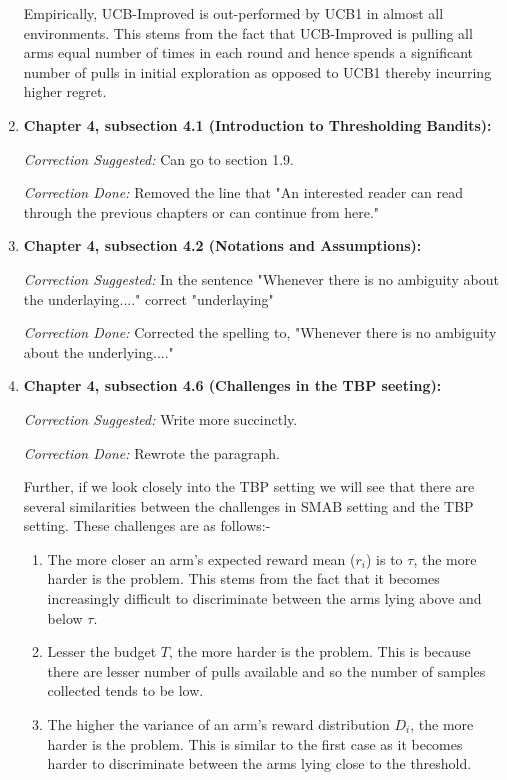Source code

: \documentclass[twoside]{article}
\begin{document}
\begin{enumerate}
    Empirically, UCB-Improved is out-performed by UCB1 in almost all environments. This stems from the fact that UCB-Improved is pulling all arms equal number of times in each round and hence spends a significant number of pulls in initial exploration as opposed to UCB1 thereby incurring higher regret.



\item \textbf{Chapter 4, subsection 4.1 (Introduction to Thresholding Bandits):} 

\textit{Correction Suggested:} Can go to section 1.9.

\textit{Correction Done:} Removed the line that "An interested reader can
read through the previous chapters or can continue from here."


\item \textbf{Chapter 4, subsection 4.2 (Notations and Assumptions):} 

\textit{Correction Suggested:} In the sentence "Whenever there is no ambiguity about the underlaying...." correct "underlaying"

\textit{Correction Done:} Corrected the spelling to, "Whenever there is no ambiguity about the underlying...."


\item \textbf{Chapter 4, subsection 4.6 (Challenges in the TBP seeting):}

\textit{Correction Suggested:} Write more succinctly.

\textit{Correction Done:} Rewrote the paragraph.

Further, if we look closely into the TBP setting we will see that there are several similarities between the challenges in SMAB setting and the TBP setting. These challenges are as follows:-

\begin{enumerate}
\item The more closer an arm’s expected reward mean ($r_i$) is  to $\tau$, the more harder is the problem. This stems from the fact that it becomes increasingly difficult to discriminate between the arms lying above and below $\tau$.
\item Lesser the budget $T$, the more harder is the problem. This is because there are lesser number of pulls available and so the number of samples collected tends to be low.
\item The higher the variance of an arm’s reward distribution $D_i$, the more harder is the problem. This is similar to the first case as it becomes harder to discriminate between the arms lying close to the threshold.
\end{enumerate}



\end{enumerate}
\end{document}
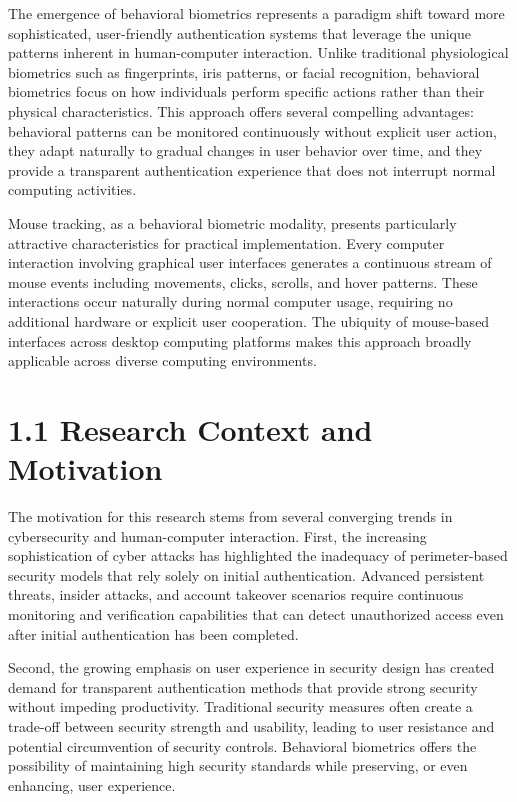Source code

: \documentclass[
  12pt,
  a4paper,
]{report}
\begin{document}
The emergence of behavioral biometrics represents a paradigm shift
toward more sophisticated, user-friendly authentication systems that
leverage the unique patterns inherent in human-computer interaction.
Unlike traditional physiological biometrics such as fingerprints, iris
patterns, or facial recognition, behavioral biometrics focus on how
individuals perform specific actions rather than their physical
characteristics. This approach offers several compelling advantages:
behavioral patterns can be monitored continuously without explicit user
action, they adapt naturally to gradual changes in user behavior over
time, and they provide a transparent authentication experience that does
not interrupt normal computing activities.

Mouse tracking, as a behavioral biometric modality, presents
particularly attractive characteristics for practical implementation.
Every computer interaction involving graphical user interfaces generates
a continuous stream of mouse events including movements, clicks,
scrolls, and hover patterns. These interactions occur naturally during
normal computer usage, requiring no additional hardware or explicit user
cooperation. The ubiquity of mouse-based interfaces across desktop
computing platforms makes this approach broadly applicable across
diverse computing environments.

\section{1.1 Research Context and
Motivation}\label{research-context-and-motivation}

The motivation for this research stems from several converging trends in
cybersecurity and human-computer interaction. First, the increasing
sophistication of cyber attacks has highlighted the inadequacy of
perimeter-based security models that rely solely on initial
authentication. Advanced persistent threats, insider attacks, and
account takeover scenarios require continuous monitoring and
verification capabilities that can detect unauthorized access even after
initial authentication has been completed.

Second, the growing emphasis on user experience in security design has
created demand for transparent authentication methods that provide
strong security without impeding productivity. Traditional security
measures often create a trade-off between security strength and
usability, leading to user resistance and potential circumvention of
security controls. Behavioral biometrics offers the possibility of
maintaining high security standards while preserving, or even enhancing,
user experience.
\end{document}
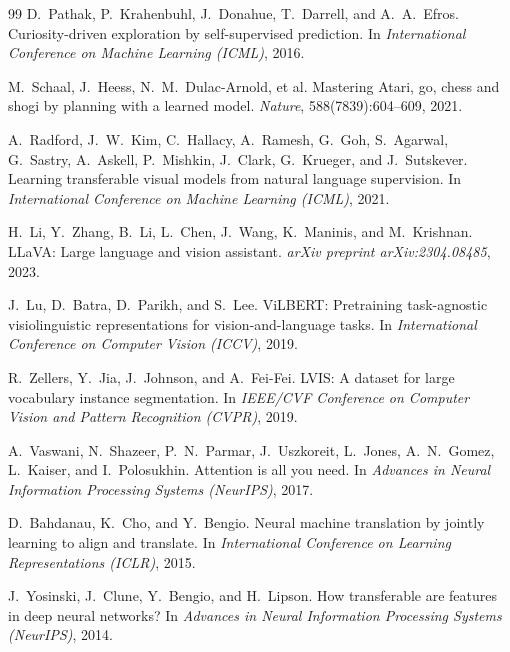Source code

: \documentclass[12pt,a4paper,openany]{report}
\begin{document}
\begin{thebibliography}{99}
 D.~Pathak, P.~Krahenbuhl, J.~Donahue, T.~Darrell, and A.~A.~Efros. Curiosity-driven exploration by self-supervised prediction. In \textit{International Conference on Machine Learning (ICML)}, 2016.

 M.~Schaal, J.~Heess, N.~M.~Dulac-Arnold, et al. Mastering Atari, go, chess and shogi by planning with a learned model. \textit{Nature}, 588(7839):604--609, 2021.


 A.~Radford, J.~W.~Kim, C.~Hallacy, A.~Ramesh, G.~Goh, S.~Agarwal, G.~Sastry, A.~Askell, P.~Mishkin, J.~Clark, G.~Krueger, and J.~Sutskever. Learning transferable visual models from natural language supervision. In \textit{International Conference on Machine Learning (ICML)}, 2021.

 H.~Li, Y.~Zhang, B.~Li, L.~Chen, J.~Wang, K.~Maninis, and M.~Krishnan. LLaVA: Large language and vision assistant. \textit{arXiv preprint arXiv:2304.08485}, 2023.

 J.~Lu, D.~Batra, D.~Parikh, and S.~Lee. ViLBERT: Pretraining task-agnostic visiolinguistic representations for vision-and-language tasks. In \textit{International Conference on Computer Vision (ICCV)}, 2019.

 R.~Zellers, Y.~Jia, J.~Johnson, and A.~Fei-Fei. LVIS: A dataset for large vocabulary instance segmentation. In \textit{IEEE/CVF Conference on Computer Vision and Pattern Recognition (CVPR)}, 2019.


 A.~Vaswani, N.~Shazeer, P.~N.~Parmar, J.~Uszkoreit, L.~Jones, A.~N.~Gomez, L.~Kaiser, and I.~Polosukhin. Attention is all you need. In \textit{Advances in Neural Information Processing Systems (NeurIPS)}, 2017.

 D.~Bahdanau, K.~Cho, and Y.~Bengio. Neural machine translation by jointly learning to align and translate. In \textit{International Conference on Learning Representations (ICLR)}, 2015.


 J.~Yosinski, J.~Clune, Y.~Bengio, and H.~Lipson. How transferable are features in deep neural networks? In \textit{Advances in Neural Information Processing Systems (NeurIPS)}, 2014.


\end{thebibliography}
\end{document}
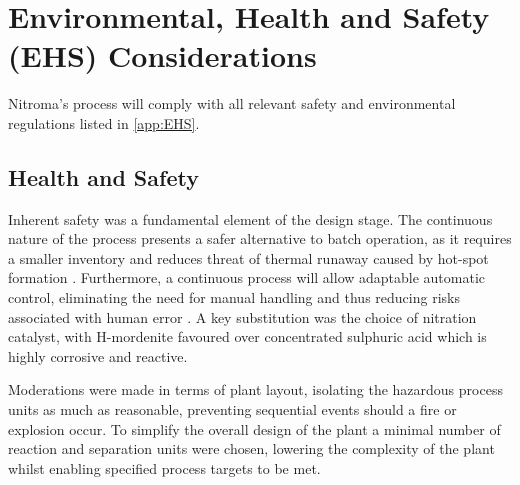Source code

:\section{Environmental, Health and Safety (EHS) Considerations}
\label{sec:ehs}


Nitroma's process will comply with all relevant safety and environmental regulations listed in \cref{app:EHS}. 

\subsection{Health and Safety}
Inherent safety was a fundamental element of the design stage. The continuous nature of the process presents a safer alternative to batch operation, as it requires a smaller inventory and reduces threat of thermal runaway caused by hot-spot formation \cite{mannan_lees_2012}. Furthermore, a continuous process will allow adaptable automatic control, eliminating the need for manual handling and thus reducing risks associated with human error \cite{mannan_lees_2012}. A key substitution was the choice of nitration catalyst, with H-mordenite favoured over concentrated sulphuric acid which is highly corrosive and reactive. 

Moderations were made in terms of plant layout, isolating the hazardous process units as much as reasonable, preventing sequential events should a fire or explosion occur. To simplify the overall design of the plant a minimal number of reaction and separation units were chosen, lowering the complexity of the plant whilst enabling specified process targets to be met. 


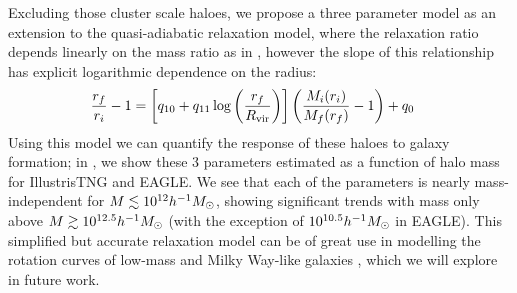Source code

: Excluding those cluster scale haloes, we propose a three parameter model as an extension to the quasi-adiabatic relaxation model, where the relaxation ratio depends linearly on the mass ratio as in , however the slope of this relationship has explicit logarithmic dependence on the radius:
\begin{align}
\label{eq:q3-model-ch:simbase}
\frac{r_f}{r_i} - 1 &=  \left[ q_{10} + q_{11} \log \left( \frac{r_f}{R_{\rm vir}} \right) \right] \left( \frac{M_i(r_i)}{M_f(r_f)} - 1 \right) + q_0
\end{align}
Using this model we can quantify the response of these haloes to galaxy formation;
in , we show these 3 parameters estimated as a function of halo mass for IllustrisTNG and EAGLE. We see that each of the parameters is nearly mass-independent for $M\lesssim10^{12}h^{-1}M_{\odot}$, showing significant trends with mass only above $M\gtrsim10^{12.5}h^{-1}M_{\odot}$ (with the exception of $10^{10.5} h^{-1}M_{\odot}$ in EAGLE). This simplified but accurate relaxation model can be of great use in modelling the rotation curves of low-mass and Milky Way-like galaxies \citep{2021MNRAS.503.4147P,2021MNRAS.507..632P}, which we will explore in future work.

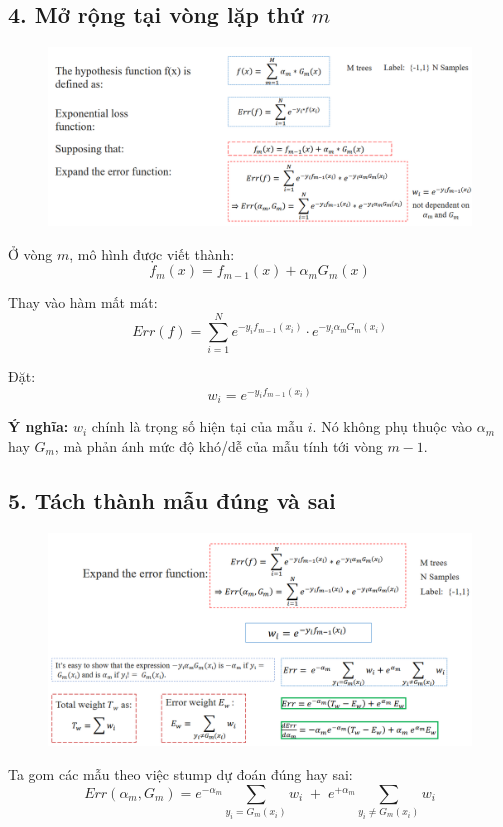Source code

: \documentclass[11pt]{article}
\begin{document}
\subsection*{4. Mở rộng tại vòng lặp thứ $m$}

    \begin{figure}[H]
    \centering
    \includegraphics[width=0.7\linewidth]{images/math3.png}
    \end{figure}


Ở vòng \(m\), mô hình được viết thành:
\[
f_m(x) = f_{m-1}(x) + \alpha_m G_m(x)
\]

Thay vào hàm mất mát:
\[
Err(f) = \sum_{i=1}^N e^{-y_i f_{m-1}(x_i)} \cdot e^{-y_i \alpha_m G_m(x_i)}
\]

Đặt:
\[
w_i = e^{-y_i f_{m-1}(x_i)}
\]

\textbf{Ý nghĩa:} \(w_i\) chính là trọng số hiện tại của mẫu \(i\). Nó không phụ thuộc vào \(\alpha_m\) hay \(G_m\), mà phản ánh mức độ khó/dễ của mẫu tính tới vòng \(m-1\).


\subsection*{5. Tách thành mẫu đúng và sai}

    \begin{figure}[H]
    \centering
    \includegraphics[width=0.7\linewidth]{images/math4.png}
    \end{figure}

Ta gom các mẫu theo việc stump dự đoán đúng hay sai:
\[
Err(\alpha_m, G_m) = e^{-\alpha_m} \sum_{y_i = G_m(x_i)} w_i \;+\; e^{+\alpha_m} \sum_{y_i \neq G_m(x_i)} w_i
\]
\end{document}
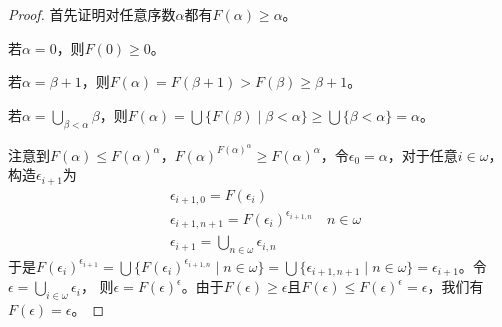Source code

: \documentclass[11pt]{article}
\begin{document}
\begin{proof}
首先证明对任意序数\(\alpha\)都有\(F(\alpha)\ge\alpha\)。

若\(\alpha=0\)，则\(F(0)\ge 0\)。

若\(\alpha=\beta+1\)，则\(F(\alpha)=F(\beta+1)>F(\beta)\ge\beta+1\)。

若\(\alpha=\bigcup_{\beta<\alpha}\beta\)，则\(F(\alpha)=\bigcup\{F(\beta)\mid\beta<\alpha\}\ge\bigcup\{\beta<\alpha\}=\alpha\)。


注意到\(F(\alpha)\le F(\alpha)^\alpha\)，\(F(\alpha)^{F(\alpha)^\alpha}\ge F(\alpha)^\alpha\)，令\(\epsilon_0=\alpha\)，对于任意\(i\in\omega\)，构造\(\epsilon_{i+1}\)为
\begin{align*}
&\epsilon_{i+1,0}=F(\epsilon_i)\\
&\epsilon_{i+1,n+1}=F(\epsilon_i)^{\epsilon_{i+1,n}}\quad n\in\omega\\
&\epsilon_{i+1}=\bigcup_{n\in\omega}\epsilon_{i,n}
\end{align*}
于是\(F(\epsilon_i)^{\epsilon_{i+1}}=\bigcup\{F(\epsilon_i)^{\epsilon_{i+1,n}}\mid n\in\omega\}=\bigcup\{\epsilon_{i+1,n+1}\mid n\in\omega\}=\epsilon_{i+1}\)。令\(\epsilon=\bigcup_{i\in\omega}\epsilon_i\)，
则\(\epsilon=F(\epsilon)^\epsilon\)。由于\(F(\epsilon)\ge\epsilon\)且\(F(\epsilon)\le F(\epsilon)^\epsilon=\epsilon\)，我们有\(F(\epsilon)=\epsilon\)。
\end{proof}
\end{document}
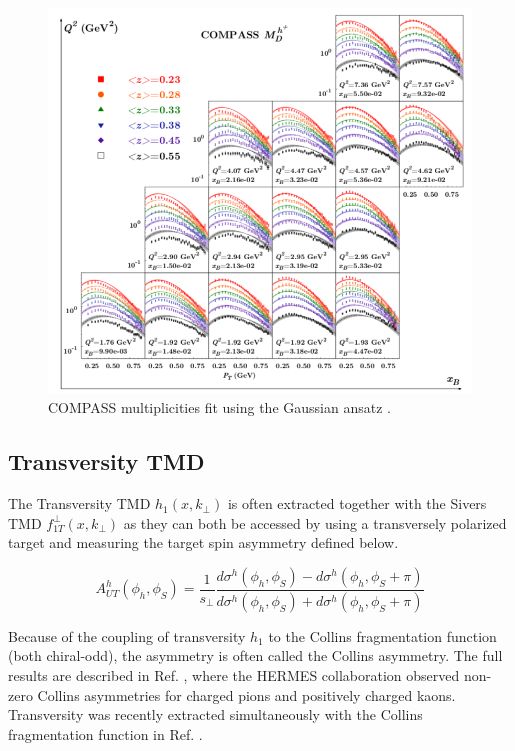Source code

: \begin{figure}
	\centering
	\includegraphics[width=\textwidth]{image/plots/introduction/compass_multi_fit.png}
	\caption{COMPASS multiplicities fit using the Gaussian ansatz \cite{tmds-anselmino:2013}.}
	\label{fig:commult}
\end{figure}

\subsection{Transversity TMD}
The Transversity TMD $h_1 (x, k_{\perp})$ is often extracted together with the Sivers TMD $f_{1T}^{\perp} (x, k_{\perp})$ as they can both be accessed by using a transversely polarized target and measuring the target spin asymmetry defined below.

\begin{equation}
	A_{UT}^{h} (\phi_h, \phi_S) = \frac{1}{s_{\perp}} \frac{d\sigma^h (\phi_h, \phi_S) - d\sigma^h (\phi_h, \phi_S + \pi)}{d\sigma^h (\phi_h, \phi_S) + d\sigma^h (\phi_h, \phi_S + \pi)}
\end{equation}

Because of the coupling of transversity $h_1$ to the Collins fragmentation function (both chiral-odd), the asymmetry is often called the Collins asymmetry.  The full results are described in Ref. \cite{tmds-airapetian:2010}, where the HERMES collaboration observed non-zero Collins asymmetries for charged pions and positively charged kaons.  Transversity was recently extracted simultaneously with the Collins fragmentation function in Ref. \cite{tmds-lin:2017}.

============

§ What you are asked to do
While leaving pictures out, reproduce exactly the lines from the beginning of the listing above through the line containing "Corrected the spelling", both ends included.

§ Response
Source code

: \documentclass[twoside]{article}
\begin{document}
\begin{enumerate}
    Empirically, UCB-Improved is out-performed by UCB1 in almost all environments. This stems from the fact that UCB-Improved is pulling all arms equal number of times in each round and hence spends a significant number of pulls in initial exploration as opposed to UCB1 thereby incurring higher regret.



\item \textbf{Chapter 4, subsection 4.1 (Introduction to Thresholding Bandits):} 

\textit{Correction Suggested:} Can go to section 1.9.

\textit{Correction Done:} Removed the line that "An interested reader can
read through the previous chapters or can continue from here."


\item \textbf{Chapter 4, subsection 4.2 (Notations and Assumptions):} 

\textit{Correction Suggested:} In the sentence "Whenever there is no ambiguity about the underlaying...." correct "underlaying"

\textit{Correction Done:} Corrected the spelling to, "Whenever there is no ambiguity about the underlying...."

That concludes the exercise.